An integer column like num_items (a count of purchased items) represents a continuous quantity where ordering and magnitude matter. However, BaseModel may classify it as categorical because it contains a small set of distinct whole numbers. Override it to decimal so the model treats it as a numerical feature.

Standard overrides

Override value When to use
categorical Force a numeric column to be treated as categories (e.g., status codes, tiers)
decimal Force a column to be treated as continuous numeric (e.g., integers that represent quantities)

Rich encoding overrides

These unlock richer feature representations but require explicit opt-in.

Time Series

For numeric columns with meaningful temporal patterns — price history, account balances, sensor readings. Best practice is to create a derived column via sql_lambdas and mark it as time_series, so the model gets both the raw value and the temporal encoding:

yaml
sql_lambdas:
  - alias: price_ts
    expression: price
column_type_overrides:
  price_ts: time_series

BaseModel will extract sequence-based features rather than treating values independently.

Text

For free-form string columns with an average of more than ~5 tokens per record — product descriptions, reviews, customer feedback:

yaml
column_type_overrides:
  description: text

BaseModel generates tokenised semantic embeddings instead of treating the column as a categorical token.

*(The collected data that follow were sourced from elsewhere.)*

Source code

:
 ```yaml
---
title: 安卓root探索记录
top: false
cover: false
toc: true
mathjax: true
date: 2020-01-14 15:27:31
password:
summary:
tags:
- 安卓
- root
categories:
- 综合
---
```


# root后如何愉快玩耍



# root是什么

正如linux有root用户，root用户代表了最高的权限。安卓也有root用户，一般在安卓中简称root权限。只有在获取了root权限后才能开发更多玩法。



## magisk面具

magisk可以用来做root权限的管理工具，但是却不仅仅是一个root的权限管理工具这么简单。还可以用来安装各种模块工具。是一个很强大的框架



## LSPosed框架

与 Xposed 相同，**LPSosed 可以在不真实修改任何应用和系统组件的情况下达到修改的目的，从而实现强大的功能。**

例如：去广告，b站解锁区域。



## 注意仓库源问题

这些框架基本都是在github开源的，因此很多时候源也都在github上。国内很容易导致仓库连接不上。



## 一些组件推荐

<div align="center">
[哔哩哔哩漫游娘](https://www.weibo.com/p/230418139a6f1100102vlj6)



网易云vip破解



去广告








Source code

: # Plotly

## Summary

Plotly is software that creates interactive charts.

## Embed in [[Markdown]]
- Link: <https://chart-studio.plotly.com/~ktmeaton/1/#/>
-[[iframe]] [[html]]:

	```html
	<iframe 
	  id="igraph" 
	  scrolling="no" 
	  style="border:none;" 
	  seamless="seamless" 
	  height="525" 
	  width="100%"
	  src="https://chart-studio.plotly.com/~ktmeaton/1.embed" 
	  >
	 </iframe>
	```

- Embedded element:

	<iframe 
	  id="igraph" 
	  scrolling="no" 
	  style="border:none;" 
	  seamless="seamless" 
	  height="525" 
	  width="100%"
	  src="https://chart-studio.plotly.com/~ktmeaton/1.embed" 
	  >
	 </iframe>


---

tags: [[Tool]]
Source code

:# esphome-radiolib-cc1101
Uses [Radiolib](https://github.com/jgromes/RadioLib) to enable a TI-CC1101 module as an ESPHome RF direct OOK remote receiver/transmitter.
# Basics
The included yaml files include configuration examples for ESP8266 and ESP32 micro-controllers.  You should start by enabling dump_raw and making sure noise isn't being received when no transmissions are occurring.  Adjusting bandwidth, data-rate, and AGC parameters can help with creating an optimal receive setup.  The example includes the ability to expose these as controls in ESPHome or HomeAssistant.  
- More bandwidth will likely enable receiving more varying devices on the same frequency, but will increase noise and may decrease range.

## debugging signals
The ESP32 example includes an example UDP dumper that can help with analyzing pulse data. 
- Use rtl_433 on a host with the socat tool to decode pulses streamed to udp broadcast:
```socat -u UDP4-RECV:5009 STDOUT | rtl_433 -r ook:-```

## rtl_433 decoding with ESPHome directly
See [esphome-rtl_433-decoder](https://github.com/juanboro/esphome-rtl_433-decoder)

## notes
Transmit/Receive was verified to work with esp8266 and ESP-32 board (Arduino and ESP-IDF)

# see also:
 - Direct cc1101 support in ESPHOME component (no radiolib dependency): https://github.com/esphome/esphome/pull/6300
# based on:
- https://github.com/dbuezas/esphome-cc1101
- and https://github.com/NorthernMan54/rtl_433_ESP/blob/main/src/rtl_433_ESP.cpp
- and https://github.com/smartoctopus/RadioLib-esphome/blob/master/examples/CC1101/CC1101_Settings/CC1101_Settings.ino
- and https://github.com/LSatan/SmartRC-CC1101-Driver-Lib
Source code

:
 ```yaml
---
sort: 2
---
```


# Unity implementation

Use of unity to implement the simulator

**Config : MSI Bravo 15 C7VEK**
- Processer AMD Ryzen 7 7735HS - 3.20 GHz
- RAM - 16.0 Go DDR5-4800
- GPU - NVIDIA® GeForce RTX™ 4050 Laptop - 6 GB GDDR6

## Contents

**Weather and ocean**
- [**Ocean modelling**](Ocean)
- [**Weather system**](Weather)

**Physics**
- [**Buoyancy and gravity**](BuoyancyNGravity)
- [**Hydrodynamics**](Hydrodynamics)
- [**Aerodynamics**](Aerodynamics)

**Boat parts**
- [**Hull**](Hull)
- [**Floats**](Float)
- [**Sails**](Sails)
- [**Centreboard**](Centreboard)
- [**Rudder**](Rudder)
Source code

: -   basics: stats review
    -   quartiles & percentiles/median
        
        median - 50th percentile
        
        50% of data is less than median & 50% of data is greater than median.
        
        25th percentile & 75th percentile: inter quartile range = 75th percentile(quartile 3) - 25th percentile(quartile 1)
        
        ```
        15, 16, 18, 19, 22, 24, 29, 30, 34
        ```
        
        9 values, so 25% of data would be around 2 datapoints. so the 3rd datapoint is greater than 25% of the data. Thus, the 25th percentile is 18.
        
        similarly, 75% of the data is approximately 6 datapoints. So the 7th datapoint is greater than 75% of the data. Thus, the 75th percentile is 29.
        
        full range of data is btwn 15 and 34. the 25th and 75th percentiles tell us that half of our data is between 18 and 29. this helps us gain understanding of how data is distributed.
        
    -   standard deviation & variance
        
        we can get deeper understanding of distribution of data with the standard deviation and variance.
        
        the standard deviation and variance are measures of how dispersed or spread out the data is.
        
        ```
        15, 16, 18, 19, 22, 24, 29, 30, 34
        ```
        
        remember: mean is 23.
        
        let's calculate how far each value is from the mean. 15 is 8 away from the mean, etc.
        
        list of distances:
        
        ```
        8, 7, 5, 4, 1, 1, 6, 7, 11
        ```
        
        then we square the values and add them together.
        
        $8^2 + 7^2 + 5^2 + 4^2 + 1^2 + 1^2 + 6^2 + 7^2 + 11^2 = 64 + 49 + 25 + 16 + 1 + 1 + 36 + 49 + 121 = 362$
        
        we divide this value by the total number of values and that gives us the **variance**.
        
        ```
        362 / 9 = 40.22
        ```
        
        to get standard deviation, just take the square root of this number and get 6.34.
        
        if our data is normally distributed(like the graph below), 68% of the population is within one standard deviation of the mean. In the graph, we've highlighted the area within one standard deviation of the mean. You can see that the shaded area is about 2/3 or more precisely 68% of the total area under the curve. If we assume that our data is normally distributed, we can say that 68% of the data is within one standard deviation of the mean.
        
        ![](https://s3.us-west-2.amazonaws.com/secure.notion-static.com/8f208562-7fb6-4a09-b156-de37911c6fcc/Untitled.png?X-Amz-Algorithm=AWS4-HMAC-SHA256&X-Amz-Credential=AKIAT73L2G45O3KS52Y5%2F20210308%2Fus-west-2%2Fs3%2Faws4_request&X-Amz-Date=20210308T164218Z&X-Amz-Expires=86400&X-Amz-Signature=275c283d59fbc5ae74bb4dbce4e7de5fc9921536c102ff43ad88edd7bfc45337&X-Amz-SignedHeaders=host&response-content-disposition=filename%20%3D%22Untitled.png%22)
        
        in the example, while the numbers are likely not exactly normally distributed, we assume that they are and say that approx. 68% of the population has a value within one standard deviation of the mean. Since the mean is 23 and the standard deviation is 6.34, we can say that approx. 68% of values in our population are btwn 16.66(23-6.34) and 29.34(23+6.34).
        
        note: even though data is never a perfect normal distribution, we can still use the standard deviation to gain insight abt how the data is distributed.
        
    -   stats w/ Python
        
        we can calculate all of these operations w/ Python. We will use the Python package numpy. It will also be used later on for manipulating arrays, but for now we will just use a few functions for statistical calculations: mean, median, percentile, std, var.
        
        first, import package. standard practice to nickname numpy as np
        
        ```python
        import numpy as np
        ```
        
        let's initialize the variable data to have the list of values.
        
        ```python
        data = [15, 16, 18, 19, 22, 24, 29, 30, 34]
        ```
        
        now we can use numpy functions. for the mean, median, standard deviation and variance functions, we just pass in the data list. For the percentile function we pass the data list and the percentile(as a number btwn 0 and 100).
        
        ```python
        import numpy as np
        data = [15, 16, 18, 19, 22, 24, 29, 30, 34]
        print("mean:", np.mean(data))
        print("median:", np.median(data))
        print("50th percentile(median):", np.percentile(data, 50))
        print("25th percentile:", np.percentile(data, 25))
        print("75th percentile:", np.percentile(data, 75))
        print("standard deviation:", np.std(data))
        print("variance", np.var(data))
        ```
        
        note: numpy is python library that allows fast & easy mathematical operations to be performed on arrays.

Text columns are skipped by default

BaseModel skips text columns during fitting unless you explicitly opt in with column_type_overrides. If you expect a text column to contribute features but it appears under "Skipped columns" in the columns analysis report, add the override shown above.

Image

For columns containing a path or URL to a visual asset — product photos, property listings, travel destinations:

yaml
column_type_overrides:
  image_url: image

BaseModel accepts local paths, cloud URIs, or web URLs and generates visual embeddings from the image content.

Automatic Event Grouping

When an event table contains diverse event patterns that are hard to separate manually with where_condition, BaseModel can detect groups automatically and process them separately.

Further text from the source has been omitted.